#### WORK ITEM
Reproduce word for word the lines between those holding "Ups=4 | Downs=0" and "- ID: nc9pce2", inclusive, and nothing else from the data below.

#### Records contained in a dataset
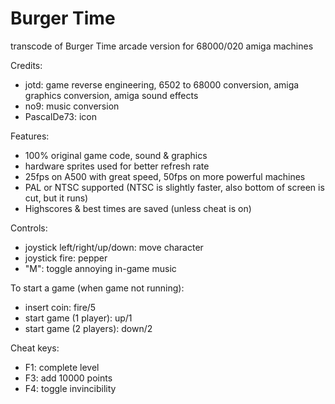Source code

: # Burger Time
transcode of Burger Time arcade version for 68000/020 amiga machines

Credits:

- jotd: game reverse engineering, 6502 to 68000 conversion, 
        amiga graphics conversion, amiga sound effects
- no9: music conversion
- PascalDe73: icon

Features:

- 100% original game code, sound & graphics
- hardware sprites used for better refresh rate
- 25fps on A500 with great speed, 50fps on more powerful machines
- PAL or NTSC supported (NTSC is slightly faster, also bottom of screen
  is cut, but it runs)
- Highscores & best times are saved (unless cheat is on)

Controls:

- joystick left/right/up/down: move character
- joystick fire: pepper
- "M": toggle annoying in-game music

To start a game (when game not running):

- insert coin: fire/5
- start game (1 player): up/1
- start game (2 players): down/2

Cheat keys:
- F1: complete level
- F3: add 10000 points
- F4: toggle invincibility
---
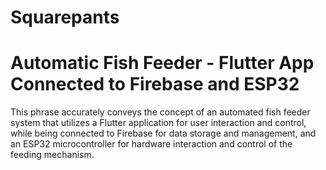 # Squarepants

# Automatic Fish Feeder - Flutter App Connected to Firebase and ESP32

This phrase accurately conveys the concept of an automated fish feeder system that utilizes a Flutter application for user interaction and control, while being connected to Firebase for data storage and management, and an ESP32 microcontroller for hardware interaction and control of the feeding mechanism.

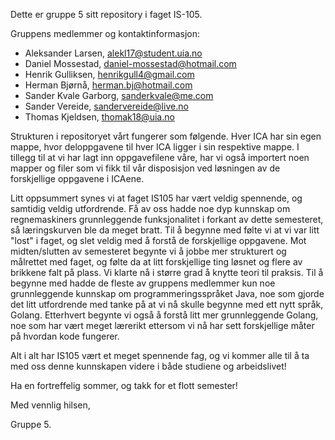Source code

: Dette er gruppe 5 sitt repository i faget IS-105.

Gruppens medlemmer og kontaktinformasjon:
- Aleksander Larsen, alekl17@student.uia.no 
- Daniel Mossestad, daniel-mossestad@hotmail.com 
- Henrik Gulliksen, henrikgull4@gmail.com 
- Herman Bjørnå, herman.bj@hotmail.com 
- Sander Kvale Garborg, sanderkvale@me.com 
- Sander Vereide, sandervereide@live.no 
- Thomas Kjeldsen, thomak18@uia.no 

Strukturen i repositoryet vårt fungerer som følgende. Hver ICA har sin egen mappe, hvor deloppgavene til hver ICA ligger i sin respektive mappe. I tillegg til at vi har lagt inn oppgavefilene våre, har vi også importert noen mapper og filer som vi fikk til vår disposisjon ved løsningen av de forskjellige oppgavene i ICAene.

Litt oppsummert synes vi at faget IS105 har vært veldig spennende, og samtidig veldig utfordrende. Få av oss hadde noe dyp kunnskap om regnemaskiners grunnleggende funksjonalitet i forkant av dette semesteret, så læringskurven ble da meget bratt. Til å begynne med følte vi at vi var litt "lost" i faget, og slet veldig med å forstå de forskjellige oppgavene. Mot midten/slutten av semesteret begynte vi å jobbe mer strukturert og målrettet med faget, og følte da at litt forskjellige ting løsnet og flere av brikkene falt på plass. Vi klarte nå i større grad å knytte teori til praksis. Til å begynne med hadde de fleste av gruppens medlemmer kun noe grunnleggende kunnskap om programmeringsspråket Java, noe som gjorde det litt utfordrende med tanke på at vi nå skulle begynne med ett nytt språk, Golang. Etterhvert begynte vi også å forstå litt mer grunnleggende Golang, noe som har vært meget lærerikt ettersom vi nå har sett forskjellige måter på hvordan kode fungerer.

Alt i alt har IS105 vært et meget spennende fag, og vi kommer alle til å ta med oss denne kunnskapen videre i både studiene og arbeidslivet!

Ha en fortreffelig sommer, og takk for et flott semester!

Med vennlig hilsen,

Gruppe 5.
...
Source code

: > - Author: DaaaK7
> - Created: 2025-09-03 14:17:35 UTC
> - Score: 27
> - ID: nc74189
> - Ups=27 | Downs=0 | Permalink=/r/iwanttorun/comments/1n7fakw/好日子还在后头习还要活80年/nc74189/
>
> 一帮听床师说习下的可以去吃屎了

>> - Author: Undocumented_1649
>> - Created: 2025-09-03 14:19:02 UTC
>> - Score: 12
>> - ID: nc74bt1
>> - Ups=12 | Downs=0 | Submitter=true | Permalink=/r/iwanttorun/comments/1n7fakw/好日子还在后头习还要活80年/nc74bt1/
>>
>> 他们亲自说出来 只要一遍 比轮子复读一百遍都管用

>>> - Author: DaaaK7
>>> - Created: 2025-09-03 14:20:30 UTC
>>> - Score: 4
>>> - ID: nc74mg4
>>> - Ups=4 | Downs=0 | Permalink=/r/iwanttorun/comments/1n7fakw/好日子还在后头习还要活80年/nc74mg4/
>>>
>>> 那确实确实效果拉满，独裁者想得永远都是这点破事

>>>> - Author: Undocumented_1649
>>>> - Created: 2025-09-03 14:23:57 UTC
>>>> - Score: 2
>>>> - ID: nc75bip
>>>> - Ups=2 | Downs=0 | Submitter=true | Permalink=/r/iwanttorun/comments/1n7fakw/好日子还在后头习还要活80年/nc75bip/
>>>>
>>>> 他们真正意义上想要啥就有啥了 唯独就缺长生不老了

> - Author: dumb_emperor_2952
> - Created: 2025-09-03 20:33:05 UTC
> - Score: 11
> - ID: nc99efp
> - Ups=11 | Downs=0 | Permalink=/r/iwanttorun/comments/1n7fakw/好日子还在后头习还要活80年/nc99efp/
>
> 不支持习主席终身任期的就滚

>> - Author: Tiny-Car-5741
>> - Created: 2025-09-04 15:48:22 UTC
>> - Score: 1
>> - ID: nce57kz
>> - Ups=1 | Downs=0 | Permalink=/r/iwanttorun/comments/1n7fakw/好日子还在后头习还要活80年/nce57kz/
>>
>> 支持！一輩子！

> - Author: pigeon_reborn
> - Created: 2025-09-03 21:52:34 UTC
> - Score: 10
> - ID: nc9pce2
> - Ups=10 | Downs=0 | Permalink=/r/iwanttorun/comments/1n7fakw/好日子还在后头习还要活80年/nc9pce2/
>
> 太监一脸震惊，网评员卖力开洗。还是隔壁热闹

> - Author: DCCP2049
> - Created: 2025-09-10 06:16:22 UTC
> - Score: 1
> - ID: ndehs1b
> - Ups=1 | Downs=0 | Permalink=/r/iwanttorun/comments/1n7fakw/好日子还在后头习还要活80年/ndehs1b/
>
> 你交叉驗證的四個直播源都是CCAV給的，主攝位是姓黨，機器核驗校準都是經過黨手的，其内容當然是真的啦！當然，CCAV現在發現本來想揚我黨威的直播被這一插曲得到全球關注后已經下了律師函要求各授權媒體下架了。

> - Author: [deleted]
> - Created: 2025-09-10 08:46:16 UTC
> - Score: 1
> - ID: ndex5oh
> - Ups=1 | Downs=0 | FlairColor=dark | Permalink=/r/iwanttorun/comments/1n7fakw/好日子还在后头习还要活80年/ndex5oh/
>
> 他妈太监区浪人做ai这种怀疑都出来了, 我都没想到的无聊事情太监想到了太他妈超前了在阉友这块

#### WRITTEN RESPONSE
>>> - Ups=4 | Downs=0 | Permalink=/r/iwanttorun/comments/1n7fakw/好日子还在后头习还要活80年/nc74mg4/
>>>
>>> 那确实确实效果拉满，独裁者想得永远都是这点破事

>>>> - Author: Undocumented_1649
>>>> - Created: 2025-09-03 14:23:57 UTC
>>>> - Score: 2
>>>> - ID: nc75bip
>>>> - Ups=2 | Downs=0 | Submitter=true | Permalink=/r/iwanttorun/comments/1n7fakw/好日子还在后头习还要活80年/nc75bip/
>>>>
>>>> 他们真正意义上想要啥就有啥了 唯独就缺长生不老了

> - Author: dumb_emperor_2952
> - Created: 2025-09-03 20:33:05 UTC
> - Score: 11
> - ID: nc99efp
> - Ups=11 | Downs=0 | Permalink=/r/iwanttorun/comments/1n7fakw/好日子还在后头习还要活80年/nc99efp/
>
> 不支持习主席终身任期的就滚

>> - Author: Tiny-Car-5741
>> - Created: 2025-09-04 15:48:22 UTC
>> - Score: 1
>> - ID: nce57kz
>> - Ups=1 | Downs=0 | Permalink=/r/iwanttorun/comments/1n7fakw/好日子还在后头习还要活80年/nce57kz/
>>
>> 支持！一輩子！

> - Author: pigeon_reborn
> - Created: 2025-09-03 21:52:34 UTC
> - Score: 10
> - ID: nc9pce2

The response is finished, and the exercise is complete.